November 7, 2011
The Cass team, Richard Cass and Mark Line, working alongside the main contractors Balfour Beatty on behalf of lead client Merseytravel*, were responsible for the design of the buildings and other structures on the landing stage pontoon. Included on the platform is a passenger dry-area waiting shelter which has been constructed in glass to maximize the panoramic views over the river in this unique World Heritage site.
A 200 square metre three-man community fire station is the largest structure on the platform and was also designed by Cass for Mersey Fire and Rescue Service, enabling a 24/7 rapid response service to any incident on or around the River Mersey.
Throughout the design process Cass was keen to incorporate elements that were not only eco-friendly but that would also make the passenger waiting experience as comfortable as possible.
Merseytravel’s Chief Executive Neil Scales, quoted on the company’s website, said: “It was important to make sure that as well as providing a comfortable waiting experience for ferry passengers, the landing stage reflected the environmental standards displayed in the landside ferry terminal building, which is recognised nationally for its sustainable credentials.”

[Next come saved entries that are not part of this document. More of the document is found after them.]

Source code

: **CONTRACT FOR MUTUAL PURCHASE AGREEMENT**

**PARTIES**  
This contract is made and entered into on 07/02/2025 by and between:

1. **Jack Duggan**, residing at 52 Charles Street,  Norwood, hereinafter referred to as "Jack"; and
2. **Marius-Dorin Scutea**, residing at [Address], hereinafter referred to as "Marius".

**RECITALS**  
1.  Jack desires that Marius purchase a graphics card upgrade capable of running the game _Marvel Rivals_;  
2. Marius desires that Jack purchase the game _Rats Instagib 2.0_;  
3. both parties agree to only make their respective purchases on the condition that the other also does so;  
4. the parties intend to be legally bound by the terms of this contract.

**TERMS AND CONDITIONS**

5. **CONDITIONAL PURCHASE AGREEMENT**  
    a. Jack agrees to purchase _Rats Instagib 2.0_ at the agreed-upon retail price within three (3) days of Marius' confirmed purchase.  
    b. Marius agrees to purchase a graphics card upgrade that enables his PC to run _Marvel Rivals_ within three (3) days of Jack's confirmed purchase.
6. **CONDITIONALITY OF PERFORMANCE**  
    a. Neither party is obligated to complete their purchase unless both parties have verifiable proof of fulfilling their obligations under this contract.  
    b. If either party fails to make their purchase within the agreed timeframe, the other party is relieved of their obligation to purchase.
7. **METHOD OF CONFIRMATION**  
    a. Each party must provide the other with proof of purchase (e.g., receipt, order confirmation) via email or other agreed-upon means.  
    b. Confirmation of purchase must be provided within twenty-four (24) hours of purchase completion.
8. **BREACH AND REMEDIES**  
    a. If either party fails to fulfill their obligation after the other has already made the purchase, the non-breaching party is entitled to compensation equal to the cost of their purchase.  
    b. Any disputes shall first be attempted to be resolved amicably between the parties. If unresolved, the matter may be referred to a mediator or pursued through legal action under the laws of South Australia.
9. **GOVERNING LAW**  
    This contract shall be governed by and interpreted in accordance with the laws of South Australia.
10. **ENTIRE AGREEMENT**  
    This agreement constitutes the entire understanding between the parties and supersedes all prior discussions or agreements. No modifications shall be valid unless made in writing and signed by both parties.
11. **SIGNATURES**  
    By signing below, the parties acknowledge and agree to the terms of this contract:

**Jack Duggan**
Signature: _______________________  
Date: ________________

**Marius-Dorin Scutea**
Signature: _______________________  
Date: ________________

Some of the environmental measures included in the project include rainwater harvesting, air source heat pumps, high levels of insulation, use of glare-reducing tinted glass and the specification of recyclable materials. A link span bridge, designed also by Cass in association with consulting engineers, will connect the pontoon with the Pier Head quay and is expected to be installed shortly.
The client team included Merseytravel, their end-user Mersey Ferries and Mersey Fire and Rescue Service. £3.8 million of project funding came through the European Regional Development Fund (ERDF). The operation of the facility at Pier Head will continue the ongoing collaboration between Merseytravel, MFRS and Peel Ports.